• _Exercise details_
Copy out, from the data, each line containing the string "images".

(Stored data)
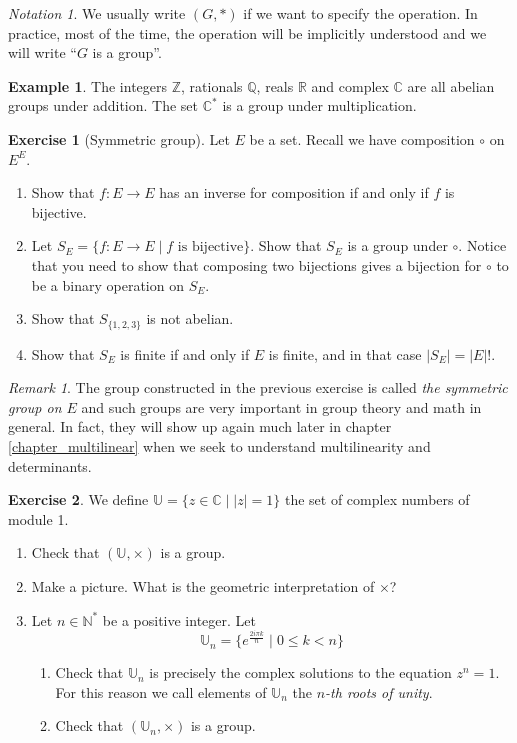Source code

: \documentclass{book}
\newcommand{\N}{\mathbb{N}}
\newcommand{\Z}{\mathbb{Z}}
\newcommand{\Q}{\mathbb{Q}}
\newcommand{\R}{\mathbb{R}}
\newcommand{\C}{\mathbb{C}}
\newcommand{\U}{\mathbb{U}}
\theoremstyle{plain}
\theoremstyle{definition}
\newtheorem{example}[theorem]{Example}
\newtheorem{exercise}{Exercise}[section]
\theoremstyle{remark}
\newtheorem*{remark}{Remark}
\newtheorem*{notation}{Notation}
\begin{document}
\begin{notation}
    We usually write $(G,*)$ if we want to specify the operation. In practice, most of the time, the operation will be implicitly understood and we will write ``$G$ is a group''.
\end{notation}

\begin{example}
    The integers $\Z$, rationals $\Q$, reals $\R$ and complex $\C$ are all abelian groups under addition. The set $\C^*$ is a group under multiplication.
\end{example}

\begin{exercise}[Symmetric group] \label{exo_symmetricgroup}
    Let $E$ be a set. Recall we have composition $\circ$ on $E^E$.
    \begin{enumerate}
        \item Show that $f : E \to E$ has an inverse for composition if and only if $f$ is bijective.
        \item Let $S_E = \{f : E \to E\mid f \text{ is bijective}\}$. Show that $S_E$ is a group under $\circ$. Notice that you need to show that composing two bijections gives a bijection for $\circ$ to be a binary operation on $S_E$.
        \item Show that $S_{\{1,2,3\}}$ is not abelian.
        \item Show that $S_E$ is finite if and only if $E$ is finite, and in that case $|S_E| = |E|!$.
    \end{enumerate}
\end{exercise}

\begin{remark}
    The group constructed in the previous exercise is called \emph{the symmetric group on $E$} and such groups are very important in group theory and math in general. In fact, they will show up again much later in chapter \hyperref[chapter_multilinear]{\ref{chapter_multilinear}} when we seek to understand multilinearity and determinants.
\end{remark}

\begin{exercise}
    We define $\U = \{z \in \C \mid |z| = 1\}$ the set of complex numbers of module 1.
    \begin{enumerate}
        \item Check that $(\U,\times)$ is a group.
        \item Make a picture. What is the geometric interpretation of $\times$?
        \item Let $n \in \N^*$ be a positive integer. Let
        \[\U_n = \{e^\frac{2i \pi k}{n} \mid 0 \le k < n\}\]
        \begin{enumerate}
            \item Check that $\U_n$ is precisely the complex solutions to the equation $z^n = 1$. For this reason we call elements of $\U_n$ the \emph{$n$-th roots of unity}.
            \item Check that $(\U_n, \times)$ is a group.
        \end{enumerate}
    \end{enumerate}
\end{exercise}
\end{document}
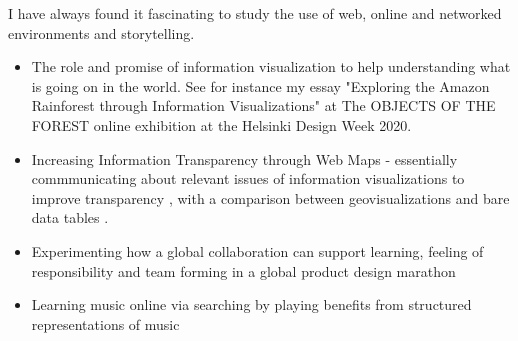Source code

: \documentclass[11pt,letterpaper]{article}
\begin{document}
 I have always found it fascinating to study the use of web, online and
  networked environments and storytelling. 
   \begin{itemize}
    \item The role and promise of information visualization to help understanding what is going on in the world. See for instance my essay "Exploring the Amazon Rainforest through Information Visualizations" \cite{exploration-2020} at The OBJECTS OF THE FOREST online exhibition at the Helsinki Design Week 2020.

    \item Increasing Information Transparency through Web Maps -
   essentially commmunicating about relevant issues of information
   visualizations to improve transparency \cite{AW4city2018}, with a comparison
   between geovisualizations and bare data tables
   \cite{geoviz-data-tables-2018}.
    \item Experimenting how a global collaboration can support learning,
    feeling of responsibility and team forming in a global product design
    marathon \cite{global-design-relay-2017}
    \item Learning music online via searching by playing benefits from
     structured representations of music \cite{MusicOWL-2017}


  \end{itemize}
\end{document}
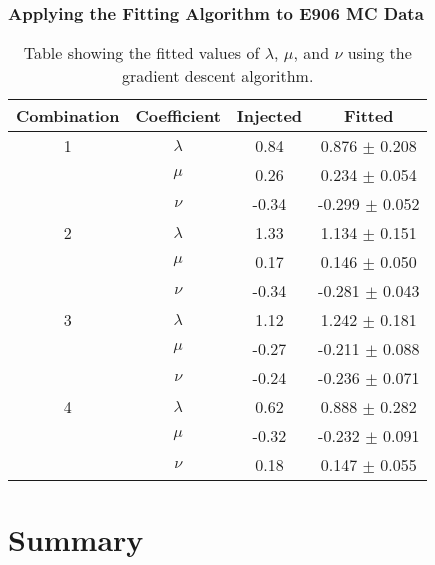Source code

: \documentclass[12pt, xcolor={dvipsnames}, aspectratio = 169, sans,mathserif]{beamer}
\begin{document}
\begin{frame}
\frametitle{Applying the Fitting Algorithm to E906 MC Data}

\begin{center}
\begin{table}
\begin{tabular}{ |c| c| c| c| }
\hline
Combination & Coefficient & Injected & Fitted \\
\hline
1           & $\lambda$   & 0.84      & 0.876 $\pm$ 0.208 \\
            & $\mu$       & 0.26      & 0.234 $\pm$ 0.054 \\
            & $\nu$       & -0.34      & -0.299 $\pm$ 0.052 \\
\hline
2           & $\lambda$   & 1.33      & 1.134 $\pm$ 0.151 \\
            & $\mu$       & 0.17      & 0.146 $\pm$ 0.050 \\
            & $\nu$       & -0.34      & -0.281 $\pm$ 0.043 \\
\hline
3           & $\lambda$   & 1.12      & 1.242 $\pm$ 0.181 \\
            & $\mu$       & -0.27      & -0.211 $\pm$ 0.088 \\
            & $\nu$       & -0.24      & -0.236 $\pm$ 0.071 \\
\hline
4           & $\lambda$   & 0.62      & 0.888 $\pm$ 0.282 \\
            & $\mu$       & -0.32      & -0.232 $\pm$ 0.091 \\
            & $\nu$       & 0.18      & 0.147 $\pm$ 0.055 \\
\hline

\end{tabular}
  \caption{Table showing the fitted values of $\lambda$, $\mu$, and $\nu$ using the gradient descent algorithm.}
  \label{tabel:1}
\end{table}
\end{center}

\end{frame}

\section{Summary}
\end{document}
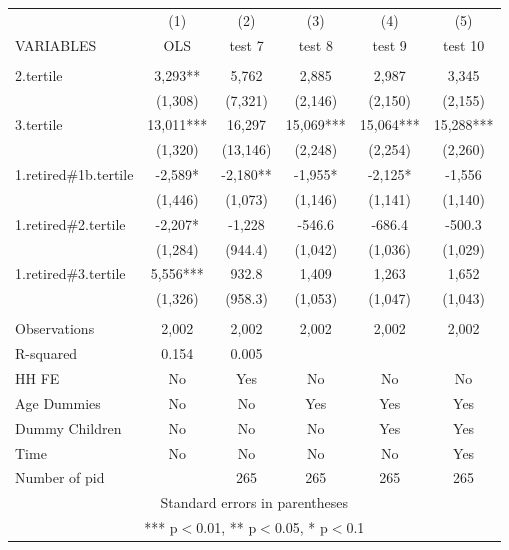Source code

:\begin{tabular}{lccccc} \hline
 & (1) & (2) & (3) & (4) & (5) \\
VARIABLES & OLS & test 7 & test 8 & test 9 & test 10 \\ \hline
 &  &  &  &  &  \\
2.tertile & 3,293** & 5,762 & 2,885 & 2,987 & 3,345 \\
 & (1,308) & (7,321) & (2,146) & (2,150) & (2,155) \\
3.tertile & 13,011*** & 16,297 & 15,069*** & 15,064*** & 15,288*** \\
 & (1,320) & (13,146) & (2,248) & (2,254) & (2,260) \\
1.retired\#1b.tertile & -2,589* & -2,180** & -1,955* & -2,125* & -1,556 \\
 & (1,446) & (1,073) & (1,146) & (1,141) & (1,140) \\
1.retired\#2.tertile & -2,207* & -1,228 & -546.6 & -686.4 & -500.3 \\
 & (1,284) & (944.4) & (1,042) & (1,036) & (1,029) \\
1.retired\#3.tertile & 5,556*** & 932.8 & 1,409 & 1,263 & 1,652 \\
 & (1,326) & (958.3) & (1,053) & (1,047) & (1,043) \\
 &  &  &  &  &  \\
Observations & 2,002 & 2,002 & 2,002 & 2,002 & 2,002 \\
R-squared & 0.154 & 0.005 &  &  &  \\
HH FE & No & Yes & No & No & No \\
Age Dummies & No & No & Yes & Yes & Yes \\
Dummy Children & No & No & No & Yes & Yes \\
Time & No & No & No & No & Yes \\
 Number of pid &  & 265 & 265 & 265 & 265 \\ \hline
\multicolumn{6}{c}{ Standard errors in parentheses} \\
\multicolumn{6}{c}{ *** p$<$0.01, ** p$<$0.05, * p$<$0.1} \\
\end{tabular}
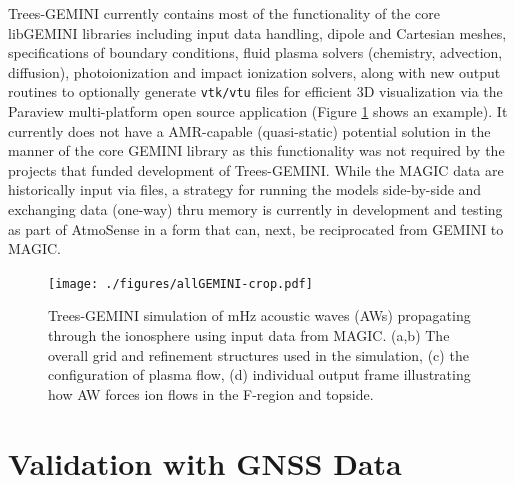 \documentclass[11pt,letterpaper]{article}
\begin{document}
Trees-GEMINI currently contains most of the functionality of the core libGEMINI libraries including input data handling, dipole and Cartesian meshes, specifications of boundary conditions, fluid plasma solvers (chemistry, advection, diffusion), photoionization and impact ionization solvers, along with new output routines to optionally generate \texttt{vtk/vtu} files for efficient 3D visualization via the Paraview multi-platform open source application (Figure \ref{fig:Trees-GEMINI} shows an example).  It currently does not have a AMR-capable (quasi-static) potential solution in the manner of the core GEMINI library as this functionality was not required by the projects that funded development of Trees-GEMINI.  While the MAGIC data are historically input via files, a strategy for running the models side-by-side and exchanging data (one-way) thru memory is currently in development and testing as part of AtmoSense in a form that can, next, be reciprocated from GEMINI to MAGIC.  %

\begin{figure}
  \texttt{[image: ./figures/allGEMINI-crop.pdf]}
  \caption{Trees-GEMINI simulation of mHz acoustic waves (AWs) propagating through the ionosphere using input data from MAGIC.  (a,b) The overall grid and refinement structures used in the simulation, (c) the configuration of plasma flow, (d) individual output frame illustrating how AW forces ion flows in the F-region and topside.}
  \label{fig:Trees-GEMINI}
\end{figure}



\section{Validation with GNSS Data}



\pagebreak
\setcounter{page}{1}

%

\end{document}
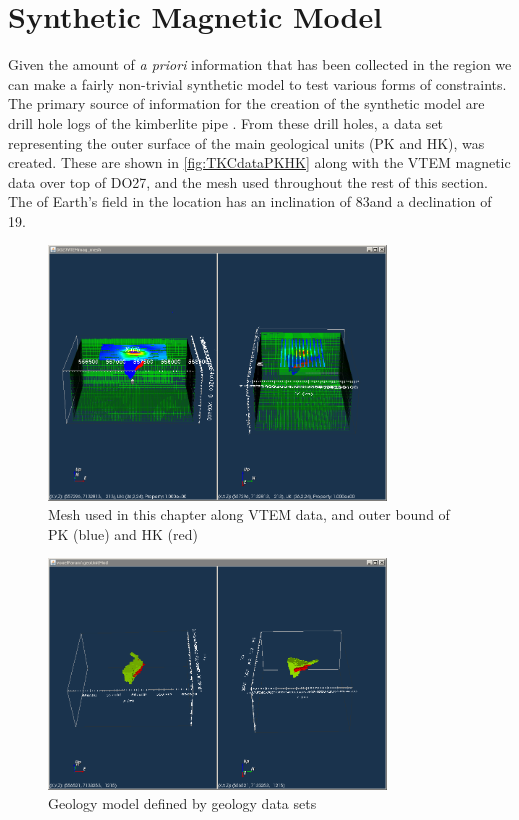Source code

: \section{Synthetic Magnetic Model }
\label{sec:Synthetic Model:TKC}
%
Given the amount of \emph{a priori} information that has been collected in the region we can make a fairly non-trivial synthetic model to test various forms of constraints. The primary source of information for the creation of the synthetic model are drill hole logs of the kimberlite pipe \cite{eggleston2014peregrine}. From these drill holes, a data set representing the outer surface of the main geological units (PK and HK), was created. These are shown in \autoref{fig:TKCdataPKHK} along with the VTEM magnetic data over top of DO27, and the mesh used throughout the rest of this section. The of Earth's field in the location has an inclination of 83\degree and a declination of 19\degree.
%
\begin{figure} [h]
   \centering
   \includegraphics[width=0.8\textwidth]{images/TKC/TKCdataPKHK.PNG}
   \caption{Mesh used in this chapter along VTEM data, and outer bound of PK (blue) and HK (red)}
   \label{fig:TKCdataPKHK}
\end{figure}
%

\begin{figure} [h]
   \centering
   \includegraphics[width=0.8\textwidth]{images/TKC/TKCgeoModel.PNG}
   \caption{Geology model defined by geology data sets}
   \label{fig:TKCgeoModel}
\end{figure}

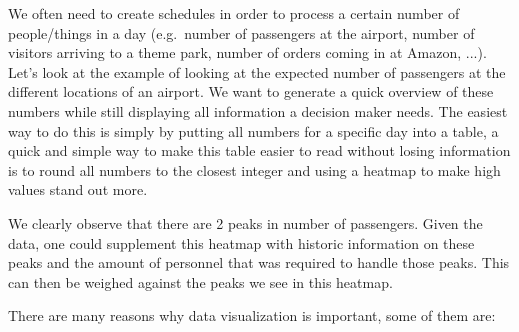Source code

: \documentclass[10pt]{extarticle}
\newcommand{\<}{\langle}
\renewcommand{\>}{\rangle}
\theoremstyle{mystyle}{\newtheorem*{remark}{Remark}}
\theoremstyle{mystyle}{\newtheorem*{remarks}{Remarks}}
\theoremstyle{mystyle}{\newtheorem*{example}{Example}}
\theoremstyle{mystyle}{\newtheorem*{examples}{Examples}}
\theoremstyle{definition}{\newtheorem*{exercise}{Exercise}}
\theoremstyle{warn}
\begin{document}
\begin{example}
We often need to create schedules in order to process a certain number of people/things in a day (e.g.~number of passengers at the airport, number of visitors arriving to a theme park, number of orders coming in at Amazon, ...). Let's look at the example of looking at the expected number of passengers at the different locations of an airport. We want to generate a quick overview of these numbers while still displaying all information a decision maker needs. The easiest way to do this is simply by putting all numbers for a specific day into a table, a quick and simple way to make this table easier to read without losing information is to round all numbers to the closest integer and using a heatmap to make high values stand out more.

We clearly observe that there are 2 peaks in number of passengers. Given the data, one could supplement this heatmap with historic information on these peaks and the amount of personnel that was required to handle those peaks. This can then be weighed against the peaks we see in this heatmap.
\end{example}
There are many reasons why data visualization is important, some of them are:
\end{document}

• _Exercise response_
   \includegraphics[width=0.8\textwidth]{images/TKC/TKCdataPKHK.PNG}
   \includegraphics[width=0.8\textwidth]{images/TKC/TKCgeoModel.PNG}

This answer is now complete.